= Pahlaj Nihalani =

Indian film producer (1950–2026)

Pahlaj Nihalani (10 January 1950 – 4 June 2026) was an Indian film producer. He was the chairman of Central Board of Film Certification (CBFC) under the Ministry of Information and Broadcasting. He was also the president of the Association of Pictures and TV Programme Producers for 29 years until he resigned in 2009. He was sacked as CBFC chief on 11 August 2017 and soon Prasoon Joshi appointed CBFC Chief by Smriti Irani.

==Career==
Pahlaj Nihalani produced his first film in 1982 named Haathkadi.

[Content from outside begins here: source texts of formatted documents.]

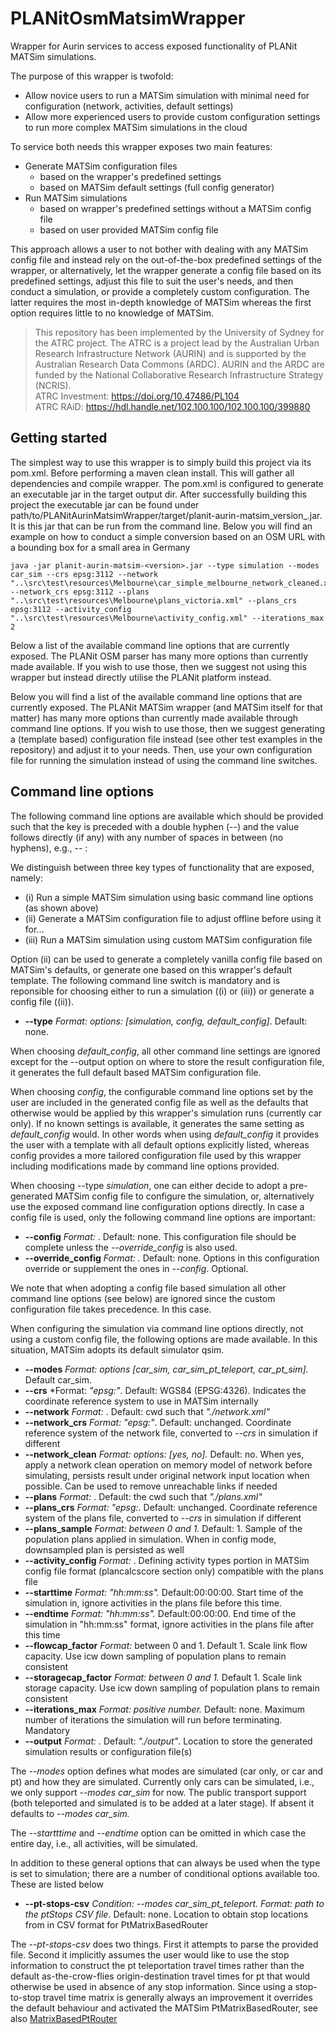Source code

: # PLANitOsmMatsimWrapper

Wrapper for Aurin services to access exposed functionality of PLANit MATSim simulations.

The purpose of this wrapper is twofold:

* Allow novice users to run a MATSim simulation with minimal need for configuration (network, activities, default settings)
* Allow more experienced users to provide custom configuration settings to run more complex MATSim simulations in the cloud

To service both needs this wrapper exposes two main features:

* Generate MATSim configuration files
    * based on the wrapper's predefined settings
    * based on MATSim default settings (full config generator)
* Run MATSim simulations 
    * based on wrapper's predefined settings without a MATSim config file
    * based on user provided MATSim config file

This approach allows a user to not bother with dealing with any MATSim config file and instead rely on the out-of-the-box predefined settings of the wrapper, or alternatively, let the wrapper generate a config file based on its predefined settings, adjust this file to suit the user's needs, and then conduct a simulation, or provide a completely custom configuration. The latter requires the most in-depth knowledge of MATSim whereas the first option requires little to no knowledge of MATSim.

> This repository has been implemented by the University of Sydney for the ATRC project. The ATRC is a project lead by the Australian Urban Research Infrastructure Network (AURIN) and is supported by the Australian Research Data Commons (ARDC). AURIN and the ARDC are funded by the National Collaborative Research Infrastructure Strategy (NCRIS).  
ATRC Investment: https://doi.org/10.47486/PL104  
ATRC RAiD: https://hdl.handle.net/102.100.100/102.100.100/399880 

## Getting started

The simplest way to use this wrapper is to simply build this project via its pom.xml. Before performing a maven clean install. This will gather all dependencies and compile wrapper. The pom.xml is configured to generate an executable jar in the target output dir. After successfully building this project the executable jar can be found under path/to/PLANitAurinMatsimWrapper/target/planit-aurin-matsim_version_.jar. It is this jar that can be run from the command line. Below you will find an example on how to conduct a simple conversion based on an OSM URL with a bounding box for a small area in Germany

```
java -jar planit-aurin-matsim-<version>.jar --type simulation --modes car_sim --crs epsg:3112 --network "..\src\test\resources\Melbourne\car_simple_melbourne_network_cleaned.xml" --network_crs epsg:3112 --plans "..\src\test\resources\Melbourne\plans_victoria.xml" --plans_crs epsg:3112 --activity_config "..\src\test\resources\Melbourne\activity_config.xml" --iterations_max 2
```

Below a list of the available command line options that are currently exposed. The PLANit OSM parser has many more options than currently made available. If you wish to use those, then we suggest not using this wrapper but instead directly utilise the PLANit platform instead.

Below you will find a list of the available command line options that are currently exposed. The PLANit MATSim wrapper (and MATSim itself for that matter) has many more options than currently made available through command line options. If you wish to use those, then we suggest generating a (template based) configuration file instead (see other test examples in the repository) and adjust it to your needs. Then, use your own configuration file for running the simulation instead of using the command line switches.

## Command line options

The following command line options are available which should be provided such that the key is preceded with a double hyphen (--) and the value follows directly (if any) with any number of spaces in between (no hyphens), e.g., --<key> <value>:

We distinguish between three key types of functionality that are exposed, namely:
 * (i)    Run a simple MATSim simulation using basic command line options (as shown above) 
 * (ii)    Generate a MATSim configuration file to adjust offline before using it for...
 * (iii)    Run a MATSim simulation using custom MATSim configuration file
 
 Option (ii) can be used to generate a completely vanilla config file based on MATSim's defaults, or generate one based on this wrapper's default template. The following command line switch is mandatory and is reponsible for choosing either to run a simulation ((i) or (iii)) or generate a config file ((ii)). 
   
  * **--type**    *Format: options: [simulation, config, default_config]*. Default: none.
 
When choosing *default_config*, all other command line settings are ignored except for the --output option on where to store the result configuration file, it generates the full default based MATSim configuration file.

When choosing *config*, the configurable command line options set by the user are included in the generated config file as well as the defaults that otherwise would be applied by this wrapper's simulation runs (currently car only). If no known settings is available, it generates the same setting as *default_config* would. In other words when using *default_config* it provides the user with a template with all default options explicitly listed, whereas config provides a more tailored configuration file used by this wrapper including modifications made by command line options provided.

When choosing --type *simulation*, one can either decide to adopt a pre-generated MATSim config file to configure the simulation, or, alternatively use the exposed command line configuration options directly. In case a config file is used, only the following command line options are important:

 *  **--config**    *Format: <path to config file>*. Default: none. This configuration file should be complete unless the *--override_config* is also used.</li>
 * **--override_config**    *Format: <path to additional config file>.* Default: none. Options in this configuration override or supplement the ones in *--config*. Optional.

 We note that when adopting a config file based simulation all other command line options (see below) are ignored since the custom configuration file takes precedence. In this case.

When configuring the simulation via command line options directly, not using a custom config file, the following options are made available. In this situation, MATSim adopts its default simulator qsim. 
 
 * **--modes**    *Format: options [car_sim, car_sim_pt_teleport, car_pt_sim].* Default car_sim.
 * **--crs**      *Format: *"epsg:<xyz>"*. Default: WGS84 (EPSG:4326). Indicates the coordinate reference system to use in MATSim internally
 * **--network**    *Format: <path to the network file>*. Default: cwd such that *"./network.xml"*
 * **--network_crs**     *Format: "epsg:<xyz>"*. Default: unchanged. Coordinate reference system of the network file, converted to *--crs* in simulation if different
 * **--network_clean**    *Format: options: [yes, no].* Default: no. When yes, apply a network clean operation on memory model of network before simulating, persists result under original network input location when possible. Can be used to remove unreachable links if needed
 * **--plans**    *Format: <path to the activities file>*. Default: the cwd such that *"./plans.xml"*
 * **--plans_crs**    *Format: "epsg:<xyz>*. Default: unchanged. Coordinate reference system of the plans file, converted to *--crs* in simulation if different
 * **--plans_sample**    *Format: between 0 and 1.* Default: 1. Sample of the population plans applied in simulation. When in config mode, downsampled plan is persisted as well
 * **--activity_config**    *Format: <path to activity config file>*. Defining activity types portion in MATSim config file format (plancalcscore section only) compatible with the plans file
 * **--starttime**    *Format: "hh:mm:ss".* Default:00:00:00. Start time of the simulation in, ignore activities in the plans file before this time.
 * **--endtime**    *Format: "hh:mm:ss".* Default:00:00:00. End time of the simulation in "hh:mm:ss" format, ignore activities in the plans file after this time
 * **--flowcap_factor**    *Format:* between 0 and 1. Default 1. Scale link flow capacity. Use icw down sampling of population plans to remain consistent
 * **--storagecap_factor**    *Format: between 0 and 1.* Default 1. Scale link storage capacity. Use icw down sampling of population plans to remain consistent
 * **--iterations_max**    *Format: positive number.* Default: none. Maximum number of iterations the simulation will run before terminating. Mandatory
 * **--output** *Format: <path to desired output directory>.*  Default: *"./output"*. Location to store the generated simulation results or configuration file(s)

The *--modes* option defines what modes are simulated (car only, or car and pt) and how they are simulated. Currently only cars can be simulated, i.e., we only support *--modes car_sim* for now. The public transport support (both teleported and simulated is to be added at a later stage). If absent it defaults to *--modes car_sim.*

The *--startttime* and *--endtime* option can be omitted in which case the entire day, i.e., all activities, will be simulated.

In addition to these general options that can always be used when the type is set to simulation; there are a number of conditional options available too. These are listed below
 * **--pt-stops-csv**   *Condition: --modes car_sim_pt_teleport. Format: <i>path</i> to the ptStops CSV file*.  Default: none. Location to obtain stop locations from in CSV format for PtMatrixBasedRouter
 
The *--pt-stops-csv* does two things. First it attempts to parse the provided file. Second it implicitly assumes the user would like to use the stop information to construct the pt teleportation travel times rather than the default as-the-crow-flies origin-destination travel times for pt that would otherwise be used in absence of any stop information. Since using a stop-to-stop travel time matrix is generally always an improvement it overrides the default behaviour and activated the MATSim PtMatrixBasedRouter, see also [MatrixBasedPtRouter](https://github.com/matsim-org/matsim-libs/tree/master/contribs/matrixbasedptrouter/src/main/java/org/matsim/contrib/matrixbasedptrouter)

His second film was Aandhi-Toofan in 1985. His third film Ilzaam in 1986, is notable for being actor Govinda's debut. His film, Aag Hi Aag in 1987, also served as the debut for Chunky Pandey. He then went on to produce Gunahon Ka Faisla in 1987, and Paap Ki Duniya in 1988. In 1989, the film Mitti Aur Sona, starring Chunky Pandey and Neelam Kothari. He has also produced films such as Shola Aur Shabnam and Aankhen.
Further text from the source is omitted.